■ GOAL OF THE EXERCISE: The answer must consist of every line below that holds the word "Constructors".
*** Opening STUDY MATERIAL ***
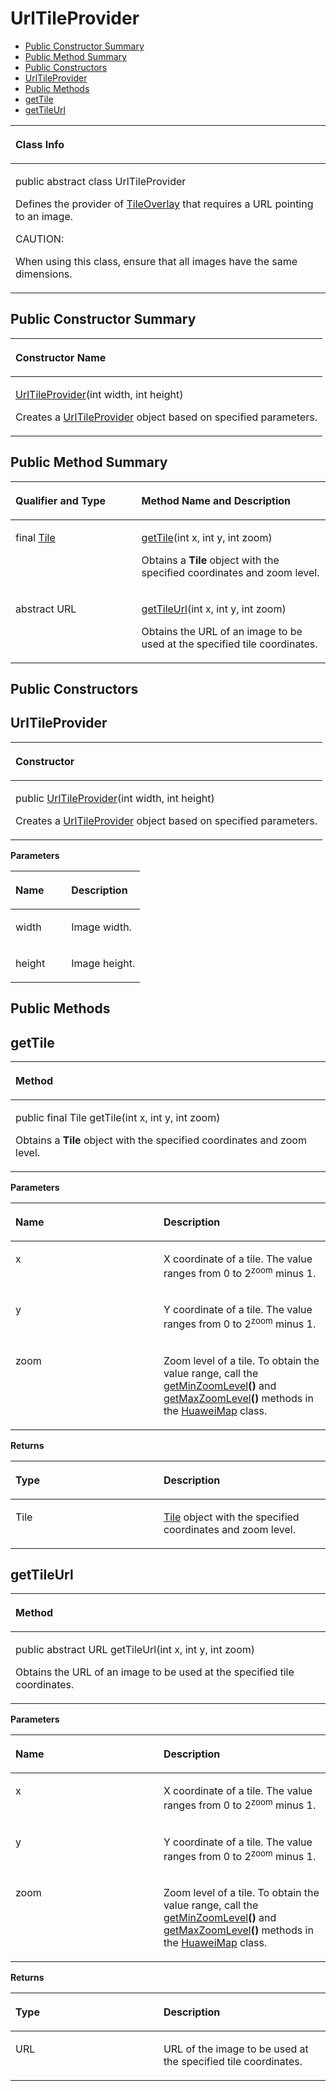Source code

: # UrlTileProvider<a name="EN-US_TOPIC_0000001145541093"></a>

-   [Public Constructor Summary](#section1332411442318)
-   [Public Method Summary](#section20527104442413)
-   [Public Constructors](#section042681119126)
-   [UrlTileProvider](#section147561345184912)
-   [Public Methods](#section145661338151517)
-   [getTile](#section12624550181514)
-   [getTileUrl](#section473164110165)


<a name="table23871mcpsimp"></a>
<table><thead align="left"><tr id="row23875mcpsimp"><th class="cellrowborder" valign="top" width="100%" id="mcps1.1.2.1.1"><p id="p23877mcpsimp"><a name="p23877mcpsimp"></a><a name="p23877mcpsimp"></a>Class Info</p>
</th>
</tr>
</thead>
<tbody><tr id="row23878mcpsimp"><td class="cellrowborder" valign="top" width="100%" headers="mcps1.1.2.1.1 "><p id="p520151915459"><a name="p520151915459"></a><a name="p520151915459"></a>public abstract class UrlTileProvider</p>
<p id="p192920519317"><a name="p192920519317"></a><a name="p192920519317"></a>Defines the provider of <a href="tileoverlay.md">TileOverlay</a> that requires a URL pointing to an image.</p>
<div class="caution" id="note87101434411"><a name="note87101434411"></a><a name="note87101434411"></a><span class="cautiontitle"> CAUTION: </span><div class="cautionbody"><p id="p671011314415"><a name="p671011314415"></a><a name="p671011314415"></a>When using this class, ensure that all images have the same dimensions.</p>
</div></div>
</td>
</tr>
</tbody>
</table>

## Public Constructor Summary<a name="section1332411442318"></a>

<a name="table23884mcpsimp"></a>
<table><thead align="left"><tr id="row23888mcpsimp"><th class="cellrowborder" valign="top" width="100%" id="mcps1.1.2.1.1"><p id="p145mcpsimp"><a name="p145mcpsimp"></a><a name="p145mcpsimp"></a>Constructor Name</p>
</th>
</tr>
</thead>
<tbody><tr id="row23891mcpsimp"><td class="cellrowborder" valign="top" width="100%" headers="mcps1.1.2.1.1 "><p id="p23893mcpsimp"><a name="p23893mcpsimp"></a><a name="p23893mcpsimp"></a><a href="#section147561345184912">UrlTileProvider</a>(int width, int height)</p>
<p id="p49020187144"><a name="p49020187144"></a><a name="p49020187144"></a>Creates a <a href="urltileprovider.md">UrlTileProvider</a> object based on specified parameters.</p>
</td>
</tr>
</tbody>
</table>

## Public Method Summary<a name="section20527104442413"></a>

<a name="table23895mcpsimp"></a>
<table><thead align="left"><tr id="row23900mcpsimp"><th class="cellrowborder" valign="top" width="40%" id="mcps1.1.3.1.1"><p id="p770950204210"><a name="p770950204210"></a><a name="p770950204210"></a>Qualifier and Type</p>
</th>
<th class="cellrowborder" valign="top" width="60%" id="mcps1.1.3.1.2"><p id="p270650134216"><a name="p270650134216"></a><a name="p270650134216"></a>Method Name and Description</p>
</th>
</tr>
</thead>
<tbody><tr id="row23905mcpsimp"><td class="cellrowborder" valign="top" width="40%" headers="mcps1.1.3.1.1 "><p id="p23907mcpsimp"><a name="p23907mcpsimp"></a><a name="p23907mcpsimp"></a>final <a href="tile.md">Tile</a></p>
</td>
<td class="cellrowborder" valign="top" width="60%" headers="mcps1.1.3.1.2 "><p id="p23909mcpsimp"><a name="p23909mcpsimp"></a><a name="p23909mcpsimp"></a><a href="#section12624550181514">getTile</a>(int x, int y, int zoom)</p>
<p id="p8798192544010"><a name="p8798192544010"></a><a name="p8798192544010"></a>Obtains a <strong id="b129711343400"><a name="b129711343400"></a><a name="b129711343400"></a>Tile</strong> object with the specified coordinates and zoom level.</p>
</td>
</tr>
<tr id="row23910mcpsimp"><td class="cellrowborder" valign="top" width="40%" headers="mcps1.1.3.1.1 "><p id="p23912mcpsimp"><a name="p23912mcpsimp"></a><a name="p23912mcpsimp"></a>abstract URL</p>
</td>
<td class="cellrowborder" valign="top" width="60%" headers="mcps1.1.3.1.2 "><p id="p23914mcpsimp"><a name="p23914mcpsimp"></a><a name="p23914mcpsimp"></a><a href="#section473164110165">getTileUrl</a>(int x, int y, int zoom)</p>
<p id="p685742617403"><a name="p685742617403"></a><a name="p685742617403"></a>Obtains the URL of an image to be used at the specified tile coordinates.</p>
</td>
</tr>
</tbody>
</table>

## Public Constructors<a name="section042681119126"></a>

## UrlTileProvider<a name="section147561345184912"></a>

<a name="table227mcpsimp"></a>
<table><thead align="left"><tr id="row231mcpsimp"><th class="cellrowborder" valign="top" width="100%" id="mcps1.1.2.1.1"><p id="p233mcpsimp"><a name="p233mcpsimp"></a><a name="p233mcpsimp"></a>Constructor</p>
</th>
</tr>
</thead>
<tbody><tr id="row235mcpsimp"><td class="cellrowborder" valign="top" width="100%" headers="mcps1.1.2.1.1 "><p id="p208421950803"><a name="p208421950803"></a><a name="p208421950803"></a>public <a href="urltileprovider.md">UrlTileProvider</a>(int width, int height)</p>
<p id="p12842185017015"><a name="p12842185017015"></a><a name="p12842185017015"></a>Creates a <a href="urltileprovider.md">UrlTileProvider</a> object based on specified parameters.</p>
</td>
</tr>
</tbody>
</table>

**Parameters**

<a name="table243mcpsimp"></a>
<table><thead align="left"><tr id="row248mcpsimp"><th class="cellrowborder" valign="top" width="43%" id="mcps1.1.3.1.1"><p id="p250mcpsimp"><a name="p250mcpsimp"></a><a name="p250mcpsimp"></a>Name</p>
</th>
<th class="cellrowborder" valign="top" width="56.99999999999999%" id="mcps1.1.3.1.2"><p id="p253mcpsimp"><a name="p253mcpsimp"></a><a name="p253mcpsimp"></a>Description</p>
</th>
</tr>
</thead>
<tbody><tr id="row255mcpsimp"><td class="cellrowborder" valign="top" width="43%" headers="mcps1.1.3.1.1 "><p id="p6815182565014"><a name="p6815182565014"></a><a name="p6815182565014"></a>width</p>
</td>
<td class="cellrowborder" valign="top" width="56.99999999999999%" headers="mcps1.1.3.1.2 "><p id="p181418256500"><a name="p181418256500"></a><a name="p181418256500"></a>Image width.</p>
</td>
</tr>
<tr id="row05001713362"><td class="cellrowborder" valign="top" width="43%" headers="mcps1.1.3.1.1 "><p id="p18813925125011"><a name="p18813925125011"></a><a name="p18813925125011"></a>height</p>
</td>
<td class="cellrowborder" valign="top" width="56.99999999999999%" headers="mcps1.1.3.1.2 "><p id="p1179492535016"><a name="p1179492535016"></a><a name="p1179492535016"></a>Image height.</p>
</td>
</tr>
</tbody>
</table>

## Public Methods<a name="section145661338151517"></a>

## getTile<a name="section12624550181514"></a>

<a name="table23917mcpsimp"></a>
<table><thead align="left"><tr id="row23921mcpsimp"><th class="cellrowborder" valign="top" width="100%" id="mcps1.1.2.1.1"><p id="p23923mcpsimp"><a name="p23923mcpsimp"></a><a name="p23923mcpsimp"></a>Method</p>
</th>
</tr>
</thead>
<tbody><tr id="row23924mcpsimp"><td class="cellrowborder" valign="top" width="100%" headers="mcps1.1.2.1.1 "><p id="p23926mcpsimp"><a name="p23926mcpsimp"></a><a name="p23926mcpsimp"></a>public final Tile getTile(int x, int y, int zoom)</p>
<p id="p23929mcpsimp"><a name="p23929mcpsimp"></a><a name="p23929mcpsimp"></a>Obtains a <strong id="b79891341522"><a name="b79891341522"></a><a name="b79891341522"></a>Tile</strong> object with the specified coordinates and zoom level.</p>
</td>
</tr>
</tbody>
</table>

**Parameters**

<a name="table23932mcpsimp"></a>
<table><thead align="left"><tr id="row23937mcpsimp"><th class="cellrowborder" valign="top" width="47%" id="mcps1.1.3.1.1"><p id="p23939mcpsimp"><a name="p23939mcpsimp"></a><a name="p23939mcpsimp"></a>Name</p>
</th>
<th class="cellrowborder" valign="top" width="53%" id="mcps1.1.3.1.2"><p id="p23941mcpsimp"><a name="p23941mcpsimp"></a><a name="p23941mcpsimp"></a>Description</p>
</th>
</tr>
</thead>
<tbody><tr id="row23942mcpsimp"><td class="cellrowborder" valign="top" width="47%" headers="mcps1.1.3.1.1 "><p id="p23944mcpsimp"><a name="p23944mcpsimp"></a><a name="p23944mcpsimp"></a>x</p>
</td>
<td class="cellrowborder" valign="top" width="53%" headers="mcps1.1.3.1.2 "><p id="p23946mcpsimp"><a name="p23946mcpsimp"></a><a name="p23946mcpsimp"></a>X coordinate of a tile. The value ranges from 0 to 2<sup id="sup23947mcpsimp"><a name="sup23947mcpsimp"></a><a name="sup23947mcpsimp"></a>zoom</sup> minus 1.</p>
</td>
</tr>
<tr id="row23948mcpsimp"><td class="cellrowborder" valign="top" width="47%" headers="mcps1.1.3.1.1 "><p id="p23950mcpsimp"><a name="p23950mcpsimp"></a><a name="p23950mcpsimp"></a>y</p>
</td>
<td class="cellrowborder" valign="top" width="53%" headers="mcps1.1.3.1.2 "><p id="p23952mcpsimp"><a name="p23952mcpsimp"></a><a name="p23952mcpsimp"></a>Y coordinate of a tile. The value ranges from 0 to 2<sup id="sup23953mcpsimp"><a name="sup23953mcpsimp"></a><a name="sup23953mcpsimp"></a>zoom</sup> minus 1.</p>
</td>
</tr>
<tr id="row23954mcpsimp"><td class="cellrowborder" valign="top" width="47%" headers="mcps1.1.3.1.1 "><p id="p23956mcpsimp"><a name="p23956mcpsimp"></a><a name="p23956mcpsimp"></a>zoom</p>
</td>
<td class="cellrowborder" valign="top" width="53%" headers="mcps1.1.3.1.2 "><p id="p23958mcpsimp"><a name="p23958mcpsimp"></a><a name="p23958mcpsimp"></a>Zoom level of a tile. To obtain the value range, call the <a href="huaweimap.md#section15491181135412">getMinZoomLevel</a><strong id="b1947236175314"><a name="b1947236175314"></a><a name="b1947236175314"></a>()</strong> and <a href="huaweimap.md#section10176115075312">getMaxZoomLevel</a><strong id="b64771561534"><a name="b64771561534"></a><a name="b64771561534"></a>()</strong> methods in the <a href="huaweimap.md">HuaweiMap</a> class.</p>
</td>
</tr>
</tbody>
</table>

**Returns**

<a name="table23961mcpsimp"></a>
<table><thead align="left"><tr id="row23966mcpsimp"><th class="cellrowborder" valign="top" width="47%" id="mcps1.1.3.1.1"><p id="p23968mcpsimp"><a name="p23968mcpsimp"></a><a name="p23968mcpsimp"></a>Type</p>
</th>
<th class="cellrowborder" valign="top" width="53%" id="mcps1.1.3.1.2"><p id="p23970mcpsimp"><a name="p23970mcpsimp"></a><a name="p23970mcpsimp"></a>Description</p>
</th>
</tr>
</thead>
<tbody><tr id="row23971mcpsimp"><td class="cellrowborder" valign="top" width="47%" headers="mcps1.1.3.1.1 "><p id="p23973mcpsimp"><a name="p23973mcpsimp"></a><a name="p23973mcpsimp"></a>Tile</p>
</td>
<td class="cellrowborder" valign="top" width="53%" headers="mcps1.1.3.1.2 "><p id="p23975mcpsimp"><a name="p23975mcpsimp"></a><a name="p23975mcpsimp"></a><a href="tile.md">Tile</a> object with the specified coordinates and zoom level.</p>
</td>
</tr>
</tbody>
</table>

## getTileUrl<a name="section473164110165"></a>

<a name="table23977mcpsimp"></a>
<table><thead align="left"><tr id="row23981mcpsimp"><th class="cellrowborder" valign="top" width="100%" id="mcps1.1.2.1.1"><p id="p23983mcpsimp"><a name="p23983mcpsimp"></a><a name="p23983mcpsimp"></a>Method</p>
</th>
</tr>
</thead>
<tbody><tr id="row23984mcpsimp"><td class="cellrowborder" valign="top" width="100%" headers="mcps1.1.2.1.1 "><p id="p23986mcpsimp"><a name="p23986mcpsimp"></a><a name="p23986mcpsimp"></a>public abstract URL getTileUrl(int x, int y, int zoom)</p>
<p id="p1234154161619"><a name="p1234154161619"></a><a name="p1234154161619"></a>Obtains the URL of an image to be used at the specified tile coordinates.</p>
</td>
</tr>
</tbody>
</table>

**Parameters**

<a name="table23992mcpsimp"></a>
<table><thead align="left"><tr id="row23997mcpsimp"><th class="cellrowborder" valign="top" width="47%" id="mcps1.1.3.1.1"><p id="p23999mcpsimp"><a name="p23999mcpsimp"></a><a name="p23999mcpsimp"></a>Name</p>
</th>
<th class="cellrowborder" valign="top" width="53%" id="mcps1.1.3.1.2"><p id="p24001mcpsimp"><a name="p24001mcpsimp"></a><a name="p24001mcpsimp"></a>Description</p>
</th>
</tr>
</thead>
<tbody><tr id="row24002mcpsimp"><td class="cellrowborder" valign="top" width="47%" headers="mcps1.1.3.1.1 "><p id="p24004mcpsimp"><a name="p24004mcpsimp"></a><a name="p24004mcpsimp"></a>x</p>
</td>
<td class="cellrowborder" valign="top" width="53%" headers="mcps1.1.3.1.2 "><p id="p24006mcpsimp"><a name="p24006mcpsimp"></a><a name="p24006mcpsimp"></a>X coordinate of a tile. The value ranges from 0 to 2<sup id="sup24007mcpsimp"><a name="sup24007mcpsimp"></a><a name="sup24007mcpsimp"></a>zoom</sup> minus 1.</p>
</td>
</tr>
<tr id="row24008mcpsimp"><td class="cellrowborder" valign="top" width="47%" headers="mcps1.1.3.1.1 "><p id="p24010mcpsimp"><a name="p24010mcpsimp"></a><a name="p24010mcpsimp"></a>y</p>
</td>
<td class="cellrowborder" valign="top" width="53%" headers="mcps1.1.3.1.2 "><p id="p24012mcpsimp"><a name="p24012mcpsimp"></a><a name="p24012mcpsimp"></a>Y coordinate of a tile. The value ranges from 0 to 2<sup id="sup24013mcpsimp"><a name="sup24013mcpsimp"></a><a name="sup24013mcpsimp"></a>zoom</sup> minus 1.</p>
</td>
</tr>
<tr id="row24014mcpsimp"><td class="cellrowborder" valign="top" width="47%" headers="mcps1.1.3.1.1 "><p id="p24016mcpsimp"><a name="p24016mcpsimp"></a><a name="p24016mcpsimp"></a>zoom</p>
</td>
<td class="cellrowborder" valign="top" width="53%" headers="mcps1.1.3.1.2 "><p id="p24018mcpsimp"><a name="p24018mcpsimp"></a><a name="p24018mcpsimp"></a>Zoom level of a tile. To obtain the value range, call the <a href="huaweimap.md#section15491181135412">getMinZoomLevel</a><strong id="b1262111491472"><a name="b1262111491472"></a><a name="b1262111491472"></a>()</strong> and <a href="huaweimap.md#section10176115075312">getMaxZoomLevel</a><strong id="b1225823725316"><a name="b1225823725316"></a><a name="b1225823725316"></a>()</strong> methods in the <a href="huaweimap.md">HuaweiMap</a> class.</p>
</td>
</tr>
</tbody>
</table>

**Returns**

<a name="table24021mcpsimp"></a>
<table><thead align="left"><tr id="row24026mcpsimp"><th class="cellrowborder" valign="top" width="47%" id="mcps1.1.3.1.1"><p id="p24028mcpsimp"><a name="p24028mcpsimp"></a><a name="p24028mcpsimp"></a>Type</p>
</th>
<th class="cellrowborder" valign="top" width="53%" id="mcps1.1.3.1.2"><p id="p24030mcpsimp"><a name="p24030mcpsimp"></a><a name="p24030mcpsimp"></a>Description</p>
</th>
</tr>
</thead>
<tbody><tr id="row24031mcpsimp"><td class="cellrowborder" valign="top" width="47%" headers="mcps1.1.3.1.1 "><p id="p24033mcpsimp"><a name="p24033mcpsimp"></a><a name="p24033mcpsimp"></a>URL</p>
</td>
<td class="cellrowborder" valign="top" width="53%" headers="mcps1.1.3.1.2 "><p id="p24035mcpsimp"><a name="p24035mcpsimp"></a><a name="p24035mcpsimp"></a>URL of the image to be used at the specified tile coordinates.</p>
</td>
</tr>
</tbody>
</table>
*** Closing STUDY MATERIAL ***
■ EXERCISE OUTPUT:
-   [Public Constructors](#section042681119126)
## Public Constructors<a name="section042681119126"></a>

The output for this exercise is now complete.